What you will do:
What lines in the records below hold the string "TODO"? Please show them.

================

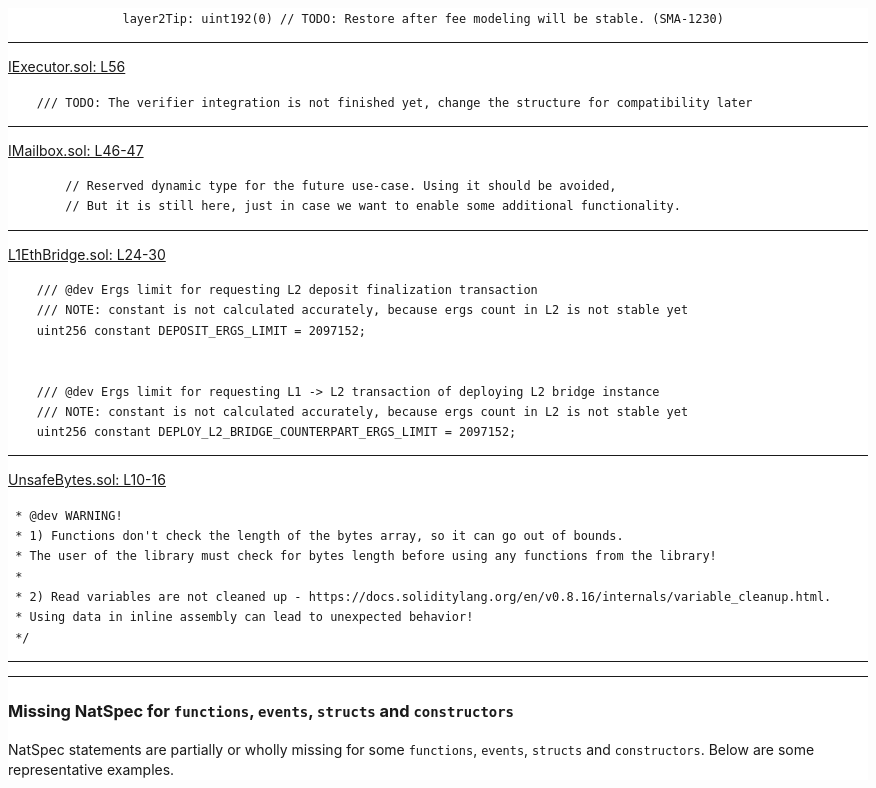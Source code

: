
 ```solidity
                layer2Tip: uint192(0) // TODO: Restore after fee modeling will be stable. (SMA-1230)
```
___
[IExecutor.sol: L56](https://github.com/code-423n4/2022-10-zksync/blob/4db6c596931a291b17a4e0e2929adf810a4a0eed/ethereum/contracts/zksync/interfaces/IExecutor.sol#L56)
```solidity
    /// TODO: The verifier integration is not finished yet, change the structure for compatibility later
```
___
[IMailbox.sol: L46-47](https://github.com/code-423n4/2022-10-zksync/blob/4db6c596931a291b17a4e0e2929adf810a4a0eed/ethereum/contracts/zksync/interfaces/IMailbox.sol#L46-L47)
```solidity
        // Reserved dynamic type for the future use-case. Using it should be avoided,
        // But it is still here, just in case we want to enable some additional functionality.
```
___
[L1EthBridge.sol: L24-30](https://github.com/code-423n4/2022-10-zksync/blob/4db6c596931a291b17a4e0e2929adf810a4a0eed/ethereum/contracts/bridge/L1EthBridge.sol#L24-L30)
```solidity
    /// @dev Ergs limit for requesting L2 deposit finalization transaction
    /// NOTE: constant is not calculated accurately, because ergs count in L2 is not stable yet
    uint256 constant DEPOSIT_ERGS_LIMIT = 2097152;


    /// @dev Ergs limit for requesting L1 -> L2 transaction of deploying L2 bridge instance
    /// NOTE: constant is not calculated accurately, because ergs count in L2 is not stable yet
    uint256 constant DEPLOY_L2_BRIDGE_COUNTERPART_ERGS_LIMIT = 2097152;
```
___
[UnsafeBytes.sol: L10-16](https://github.com/code-423n4/2022-10-zksync/blob/4db6c596931a291b17a4e0e2929adf810a4a0eed/ethereum/contracts/common/libraries/UnsafeBytes.sol#L10-L16)
```solidity
 * @dev WARNING!
 * 1) Functions don't check the length of the bytes array, so it can go out of bounds.
 * The user of the library must check for bytes length before using any functions from the library!
 *
 * 2) Read variables are not cleaned up - https://docs.soliditylang.org/en/v0.8.16/internals/variable_cleanup.html.
 * Using data in inline assembly can lead to unexpected behavior!
 */
```
___
___

### Missing NatSpec for `functions`, `events`, `structs` and `constructors`
NatSpec statements are partially or wholly missing for some `functions`, `events`, `structs` and `constructors`.  Below are some representative examples.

================

Reply:
                layer2Tip: uint192(0) // TODO: Restore after fee modeling will be stable. (SMA-1230)
    /// TODO: The verifier integration is not finished yet, change the structure for compatibility later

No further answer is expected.